> Collected data
════════
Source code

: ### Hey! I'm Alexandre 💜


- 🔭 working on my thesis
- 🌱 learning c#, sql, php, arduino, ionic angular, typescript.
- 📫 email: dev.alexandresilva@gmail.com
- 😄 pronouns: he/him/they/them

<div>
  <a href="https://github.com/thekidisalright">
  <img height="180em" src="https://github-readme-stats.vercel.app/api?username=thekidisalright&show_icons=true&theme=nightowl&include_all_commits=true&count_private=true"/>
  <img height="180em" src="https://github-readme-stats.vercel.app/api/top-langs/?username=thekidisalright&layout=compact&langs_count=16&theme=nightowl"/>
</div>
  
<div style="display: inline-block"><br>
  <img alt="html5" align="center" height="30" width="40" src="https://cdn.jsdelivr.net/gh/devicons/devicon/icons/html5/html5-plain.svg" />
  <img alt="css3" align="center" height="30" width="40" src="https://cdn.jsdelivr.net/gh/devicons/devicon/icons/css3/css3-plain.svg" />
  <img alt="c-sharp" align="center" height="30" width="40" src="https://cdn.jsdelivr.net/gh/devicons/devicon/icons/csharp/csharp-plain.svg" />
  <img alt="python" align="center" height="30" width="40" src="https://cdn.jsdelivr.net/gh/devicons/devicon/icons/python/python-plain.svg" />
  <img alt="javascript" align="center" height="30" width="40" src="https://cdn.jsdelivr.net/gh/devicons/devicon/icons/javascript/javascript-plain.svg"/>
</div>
════════
> INSTRUCTIONS TO FOLLOW
The records above are to be printed out again exactly, without omission.

> PROBLEM SOLUTION
Source code

: ### Hey! I'm Alexandre 💜


- 🔭 working on my thesis
- 🌱 learning c#, sql, php, arduino, ionic angular, typescript.
- 📫 email: dev.alexandresilva@gmail.com
- 😄 pronouns: he/him/they/them

<div>
  <a href="https://github.com/thekidisalright">
  <img height="180em" src="https://github-readme-stats.vercel.app/api?username=thekidisalright&show_icons=true&theme=nightowl&include_all_commits=true&count_private=true"/>
  <img height="180em" src="https://github-readme-stats.vercel.app/api/top-langs/?username=thekidisalright&layout=compact&langs_count=16&theme=nightowl"/>
</div>
  
<div style="display: inline-block"><br>
  <img alt="html5" align="center" height="30" width="40" src="https://cdn.jsdelivr.net/gh/devicons/devicon/icons/html5/html5-plain.svg" />
  <img alt="css3" align="center" height="30" width="40" src="https://cdn.jsdelivr.net/gh/devicons/devicon/icons/css3/css3-plain.svg" />
  <img alt="c-sharp" align="center" height="30" width="40" src="https://cdn.jsdelivr.net/gh/devicons/devicon/icons/csharp/csharp-plain.svg" />
  <img alt="python" align="center" height="30" width="40" src="https://cdn.jsdelivr.net/gh/devicons/devicon/icons/python/python-plain.svg" />
  <img alt="javascript" align="center" height="30" width="40" src="https://cdn.jsdelivr.net/gh/devicons/devicon/icons/javascript/javascript-plain.svg"/>
</div>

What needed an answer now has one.